The regulatory landscape with regards to blockchain technology, and in particular to initial coin offerings (ICO’s) is always changing. Staying up to date on the current regulatory environment is incredibly difficult and time consuming, so we’ve decided to do it for you!
We will also make frequent updates to this post as the regulatory landscape continues to change :)
While Mainland China has banned ICO token fundraising and secondary market trading, Hong Kong has remained open for business. In February of this year, The Hong Kong Securities and Futures Commission (SFC) statedthat they will allow the trading of ICO tokens as long as they are not classified as securities.
Examples of actions taken by the SFC against non-compliant ICOs is the case of their shut down of Black Cell Technology’s Initial Coin Offering (ICO) on the grounds that the token qualifies as a security because the holders of the tokens would be eligible to redeem equity shares of Black Cell. Other than restricting ICOs that qualify as securities, Hong Kong’s SFC has not issued any other regulatory guidelines regarding ICOs conducted in the Chinese Special Autonomous Region (SAR).
At present Japan doesn’t have any well defined regulatory framework specific to ICOs. However, cryptocurrency exchanges with operations in Japan are currently required to apply for a license granted and regulated by Japan’s Financial Services Agency (FSA). This makes Japan the only major economy and advanced legal jurisdiction to formally regulate cryptocurrency exchanges under a bespoke licensing regime. For now, the FSA also manually has to approve each of the cryptocurrencies or tokens that can be listed on these licensed exchanges. So far, this has meant exchanges specializing in tokens have not been granted or are still waiting to be granted their license, as the approval process for individual tokens takes time.
In the meantime many Japanese ICO projects have needed to seek approval with the FSA on a case by case basis. Some have even structured their ICOs outside of Japan and blocked participation from Japanese residents. Regarding enforcement, the FSA has already issued a warning to a Macau based ICO agency that was actively soliciting Japanese investors to participate in various token sales without FSA approval. Despite the current uncertainty around conducting ICOs in Japan, there seems to be a political drive to encourage ICOs as a way to reinvigorate the Japanese startup ecosystem and provide new relevance for traditional Japanese tech giants. Therefore we expect some new and clearer guidelines for ICOs in Japan to be released by the FSA later in 2018.
The Monetary Authority of Singapore (MAS) released a report in November 2017 with guidelines to determine whether a token would be classified as a security in the country, stating that they will not regulate virtual currencies, but rather the activities that they are involved with.

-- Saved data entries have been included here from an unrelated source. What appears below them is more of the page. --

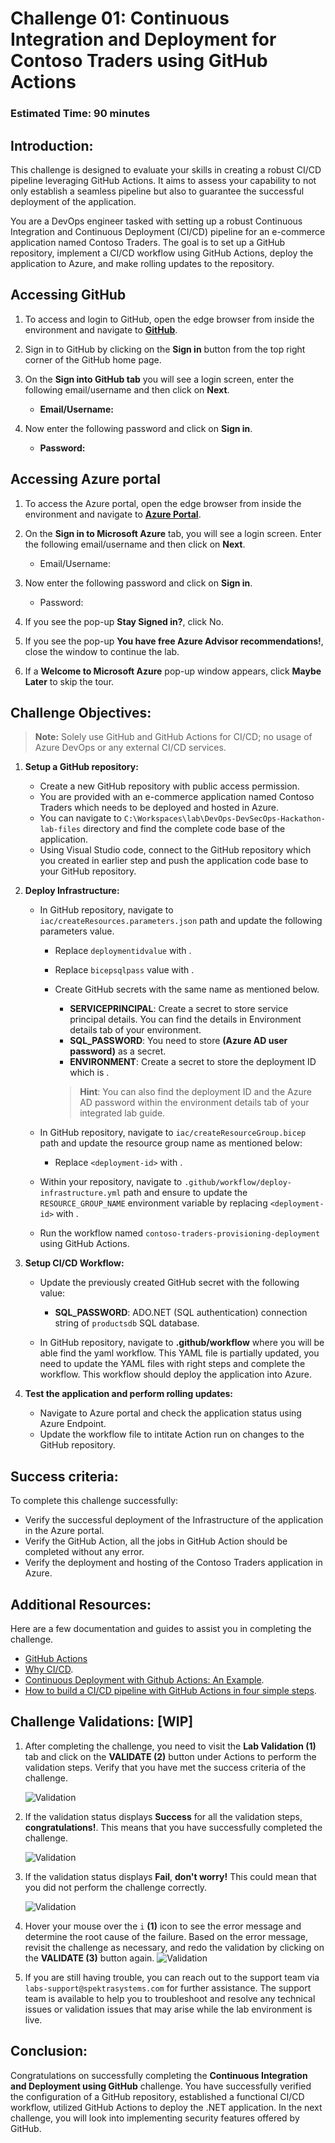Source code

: # Challenge 01: Continuous Integration and Deployment for Contoso Traders using GitHub Actions

### Estimated Time: 90 minutes

## Introduction:
This challenge is designed to evaluate your skills in creating a robust CI/CD pipeline leveraging GitHub Actions. It aims to assess your capability to not only establish a seamless pipeline but also to guarantee the successful deployment of the application.

You are a DevOps engineer tasked with setting up a robust Continuous Integration and Continuous Deployment (CI/CD) pipeline for an e-commerce application named Contoso Traders. The goal is to set up a GitHub repository, implement a CI/CD workflow using GitHub Actions, deploy the application to Azure, and make rolling updates to the repository.

## Accessing GitHub

1. To access and login to GitHub, open the edge browser from inside the environment and navigate to **[GitHub](https://github.com/)**.

2. Sign in to GitHub by clicking on the **Sign in** button from the top right corner of the GitHub home page.

3. On the **Sign into GitHub tab** you will see a login screen, enter the following email/username and then click on **Next**.

   - **Email/Username:** <inject key="GitHubUsername"></inject>

1. Now enter the following password and click on **Sign in**.

   - **Password:** <inject key="GitHubPassword"></inject>

## Accessing Azure portal

1. To access the Azure portal, open the edge browser from inside the environment and navigate to **[Azure Portal](https://portal.azure.com)**.

1. On the **Sign in to Microsoft Azure** tab, you will see a login screen. Enter the following email/username and then click on **Next**. 
   * Email/Username: <inject key="AzureAdUserEmail"></inject>
        
1. Now enter the following password and click on **Sign in**.
   * Password: <inject key="AzureAdUserPassword"></inject>
     
1. If you see the pop-up **Stay Signed in?**, click No.

1. If you see the pop-up **You have free Azure Advisor recommendations!**, close the window to continue the lab.

1. If a **Welcome to Microsoft Azure** pop-up window appears, click **Maybe Later** to skip the tour.

## Challenge Objectives:

>**Note:** Solely use GitHub and GitHub Actions for CI/CD; no usage of Azure DevOps or any external CI/CD services.

1. **Setup a GitHub repository:**
   - Create a new GitHub repository with public access permission.
   - You are provided with an e-commerce application named Contoso Traders which needs to be deployed and hosted in Azure.
   - You can navigate to `C:\Workspaces\lab\DevOps-DevSecOps-Hackathon-lab-files` directory and find the complete code base of the application.
   - Using Visual Studio code, connect to the GitHub repository which you created in earlier step and push the application code base to your GitHub repository.

2. **Deploy Infrastructure:**
   - In GitHub repository, navigate to `iac/createResources.parameters.json` path and update the following parameters value.
     - Replace `deploymentidvalue` with **<inject key="DeploymentID" enableCopy="false" />**.
     - Replace `bicepsqlpass` value with **<inject key="AzureAdUserPassword"></inject>**.
     - Create GitHub secrets with the same name as mentioned below.
        - **SERVICEPRINCIPAL**: Create a secret to store service principal details. You can find the details in Environment details tab of your environment.
        - **SQL_PASSWORD**: You need to store **<inject key="AzureAdUserPassword"></inject>(Azure AD user password)** as a secret.
        - **ENVIRONMENT**: Create a secret to store the deployment ID which is **<inject key="DeploymentID" enableCopy="false" />**.
       
       >**Hint**: You can also find the deployment ID and the Azure AD password within the environment details tab of your integrated lab guide.

   - In GitHub repository, navigate to `iac/createResourceGroup.bicep` path and update the resource group name as mentioned below:
      - Replace `<deployment-id>` with **<inject key="DeploymentID" enableCopy="false" />**.

   - Within your repository, navigate to `.github/workflow/deploy-infrastructure.yml` path and ensure to update the `RESOURCE_GROUP_NAME` environment variable by replacing `<deployment-id>` with **<inject key="DeploymentID" enableCopy="false" />**.
   
   -  Run the workflow named `contoso-traders-provisioning-deployment` using GitHub Actions.
   
3. **Setup CI/CD Workflow:**

   - Update the previously created GitHub secret with the following value:
      - **SQL_PASSWORD**: ADO.NET (SQL authentication) connection string of `productsdb` SQL database.

   - In GitHub repository, navigate to  **.github/workflow** where you will be able find the yaml workflow. This YAML file is partially updated, you need to update the YAML files with right steps and complete the workflow. This workflow should deploy the application into Azure. 
  
4. **Test the application and perform rolling updates:**
   - Navigate to Azure portal and check the application status using Azure Endpoint.
   - Update the workflow file to intitate Action run on changes to the GitHub repository.
  
## Success criteria:
To complete this challenge successfully:

- Verify the successful deployment of the Infrastructure of the application in the Azure portal.
- Verify the GitHub Action, all the jobs in GitHub Action should be completed without any error.
- Verify the deployment and hosting of the Contoso Traders application in Azure.

## Additional Resources:

Here are a few documentation and guides to assist you in completing the challenge.
- [GitHub Actions](https://docs.github.com/en/actions)
- [Why CI/CD](https://resources.github.com/ci-cd/).
- [Continuous Deployment with Github Actions: An Example](https://www.dolthub.com/blog/2020-11-23-continous-deployment-with-github-actions/).
- [How to build a CI/CD pipeline with GitHub Actions in four simple steps](https://github.blog/2022-02-02-build-ci-cd-pipeline-github-actions-four-steps/).

## Challenge Validations: [WIP]

1. After completing the challenge, you need to visit the **Lab Validation (1)** tab and click on the **VALIDATE (2)** button under Actions to perform the validation steps. Verify that you have met the success criteria of the challenge. 
 
    ![](../media/validate01.png "Validation")
 
1. If the validation status displays **Success** for all the validation steps, **congratulations!**. This means that you have successfully completed the challenge.
 
     ![](../media/validate02.png "Validation")
1. If the validation status displays **Fail**, **don't worry!** This could mean that you did not perform the challenge correctly.
 
     ![](../media/validate03.png "Validation")
 
1. Hover your mouse over the `i` **(1)** icon to see the error message and determine the root cause of the failure. Based on the error message, revisit the challenge as necessary, and redo the validation by clicking on the **VALIDATE (3)** button again.
     ![](../media/validate04.png "Validation")
 
1. If you are still having trouble, you can reach out to the support team via `labs-support@spektrasystems.com` for further assistance. The support team is available to help you to troubleshoot and resolve any technical issues or validation issues that may arise while the lab environment is live.

## Conclusion:
Congratulations on successfully completing the **Continuous Integration and Deployment using GitHub** challenge. You have successfully verified the configuration of a GitHub repository, established a functional CI/CD workflow, utilized GitHub Actions to deploy the .NET application. In the next challenge, you will look into implementing security features offered by GitHub.




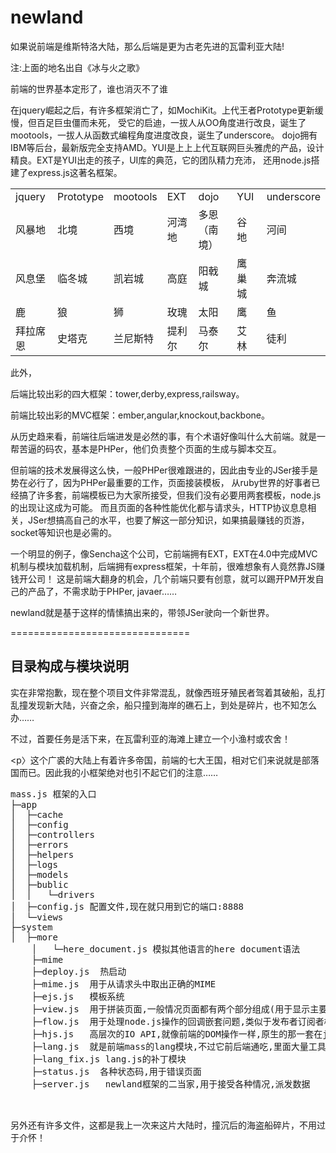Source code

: newland
===============================

<p>如果说前端是维斯特洛大陆，那么后端是更为古老先进的瓦雷利亚大陆!</p>
<p>注:上面的地名出自《冰与火之歌》</p>

<p>前端的世界基本定形了，谁也消灭不了谁</p>
<p>在jquery崛起之后，有许多框架消亡了，如MochiKit。上代王者Prototype更新缓慢，但百足巨虫僵而未死，
    受它的启迪，一拔人从OO角度进行改良，诞生了mootools，一拔人从函数式编程角度进度改良，诞生了underscore。
    dojo拥有IBM等后台，最新版完全支持AMD。YUI是上上上代互联网巨头雅虎的产品，设计精良。EXT是YUI出走的孩子，UI库的典范，它的团队精力充沛，
    还用node.js搭建了express.js这著名框架。</p>
<table width="100%">
    <tr>
        <td>jquery</td><td>Prototype</td><td>mootools</td><td>EXT </td><td>dojo</td><td>YUI</td><td>underscore</td>
    </tr>
    <tr>
        <td>风暴地</td><td>北境</td><td>西境</td><td>河湾地 </td><td>多恩（南境）</td><td>谷地</td><td>河间</td>
    </tr>
    <tr>
        <td>风息堡</td><td>临冬城</td><td>凯岩城</td><td>高庭 </td><td>阳戟城</td><td>鹰巢城</td><td>奔流城</td>
    </tr>
    <tr>
        <td>鹿</td><td>狼</td><td>狮</td><td>玫瑰</td><td>太阳</td><td>鹰</td><td>鱼</td>
    </tr>
    <tr>
        <td>拜拉席恩</td><td>史塔克</td><td>兰尼斯特</td><td>提利尔</td><td>马泰尔</td><td>艾林</td><td>徒利</td>
    </tr>

</table>
<p>此外，</p>
<p>后端比较出彩的四大框架：tower,derby,express,railsway。</p>
<p>前端比较出彩的MVC框架：ember,angular,knockout,backbone。</p>

<p>从历史趋来看，前端往后端进发是必然的事，有个术语好像叫什么大前端。就是一帮苦逼的码农，基本是PHPer，他们负责整个页面的生成与脚本交互。</p>
<p>但前端的技术发展得这么快，一般PHPer很难跟进的，因此由专业的JSer接手是势在必行了，因为PHPer最重要的工作，页面接装模板，
从ruby世界的好事者已经搞了许多套，前端模板已为大家所接受，但我们没有必要用两套模板，node.js的出现让这成为可能。
而且页面的各种性能优化都与请求头，HTTP协议息息相关，JSer想搞高自己的水平，也要了解这一部分知识，如果搞最赚钱的页游，socket等知识也是必需的。</p>

<p>一个明显的例子，像Sencha这个公司，它前端拥有EXT，EXT在4.0中完成MVC机制与模块加载机制，后端拥有express框架，十年前，很难想象有人竟然靠JS赚钱开公司！
这是前端大翻身的机会，几个前端只要有创意，就可以踢开PM开发自己的产品了，不需求助于PHPer, javaer……</p>

<p>newland就是基于这样的情愫搞出来的，带领JSer驶向一个新世界。</p>

===============================

<h2>目录构成与模块说明</h2>

<p>实在非常抱歉，现在整个项目文件非常混乱，就像西班牙殖民者驾着其破船，乱打乱撞发现新大陆，兴奋之余，船只撞到海岸的礁石上，到处是碎片，也不知怎么办……</p>

<p>不过，首要任务是活下来，在瓦雷利亚的海滩上建立一个小渔村或农舍！</p>

<p〉这个广裘的大陆上有着许多帝国，前端的七大王国，相对它们来说就是部落国而已。因此我的小框架绝对也引不起它们的注意……</p>
<pre>
mass.js 框架的入口
├─app
│  ├─cache
│  ├─config
│  ├─controllers
│  ├─errors
│  ├─helpers
│  ├─logs
│  ├─models
│  ├─bublic
│  │   └─drivers
│  ├─config.js 配置文件,现在就只用到它的端口:8888
│  └─views
├─system
│  ├─more
    │   └─here_document.js 模拟其他语言的here document语法
    ├─mime
    ├─deploy.js  热启动
    ├─mime.js  用于从请求头中取出正确的MIME
    ├─ejs.js   模板系统
    ├─view.js  用于拼装页面,一般情况页面都有两个部分组成(用于显示主要内容的局部模板与布局用的全局模板)
    ├─flow.js  用于处理node.js操作的回调嵌套问题,类似于发布者订阅者模式
    ├─hjs.js   高层次的IO API,就像前端的DOM操作一样,原生的那一套在jQuery那样的API下黯然失色
    ├─lang.js  就是前端mass的lang模块,不过它前后端通吃,里面大量工具函数
    ├─lang_fix.js lang.js的补丁模块
    ├─status.js  各种状态码,用于错误页面
    ├─server.js   newland框架的二当家,用于接受各种情况,派发数据


</pre>
<p>另外还有许多文件，这都是我上一次来这片大陆时，撞沉后的海盗船碎片，不用过于介怀！</p>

Singapore has remained a relatively neutral jurisdiction on cryptocurrency and ICO businesses claiming that they have no desire to ban cryptocurrency trading and have not expressed a need to restrict individuals to participate in ICOs.
More recently, the MAS has mandated that intermediaries of cryptocurrency transactions (which includes ICO participation) will need to implement stricter due diligence and anti-money laundering (AML) procedures. Stricter due diligence processes protect investors and prevent funds from being used in illicit activities. Singapore is competing with Japan to become a hub for blockchain technology businesses in Asia, but has taken a more hands off approach to active regulation of exchanges and ICOs.
South Korea originally banned its citizens from participating in ICO’s conducted in Korea, but a study conducted in December of 2017 revealed that one in five Korean millennials have purchased bitcoin, ether, or participated in an ICO. Recently, it has been suggested that the ban on participating in domestic ICOs by Koreans (which doesn’t apply to foreigners living in Korea btw) will be lifted although the government has yet to declare a set of standardized rules. A lift on this restriction is paramount if South Korea wishes to encourage a new breed of startup fundraising and tap in to Koreans’ love of crypto.
Chinese citizens are allowed to hold bitcoin and other cryptoassets, but that’s about all they are officially permitted to do inside the Mainland. While China has instituted a ban on initial coin offering participation since September, heavily liquid Chinese crypto traders, most of whom were or are still bitcoin miners, continue to be a strong force in the ICO investing landscape. China’s police force has recently stated that they plan to increase monitoring of foreign token exchanges and block access to their websites in order to prevent money laundering.
It remains uncertain if or when China will release it’s restrictions on organizing and participating in ICOs in the Mainland, but as the nation has such a burgeoning fintech ecosystem, exploding startup scene and the government is actively exploring blockchain technology it seems inevitable that this ban will be lifted. The most likely scenario is the release of some strict guidelines for organizing and participating in a Mainland Chinese ICO.
The combination of questionable ICOs over the past year and increasing interest from mainstream investors may require standardized regulations to protect less knowledgeable participants. Universal regulations will promote ethical business models while unethical models are swiftly punished. The most significant crypto and blockchain projects will develop and flourish in places that are friendly towards new and innovative technology. Nations that try and control bitcoin and other cryptocurrencies will inevitably fail and lose the massive economic upside that this technology has to offer.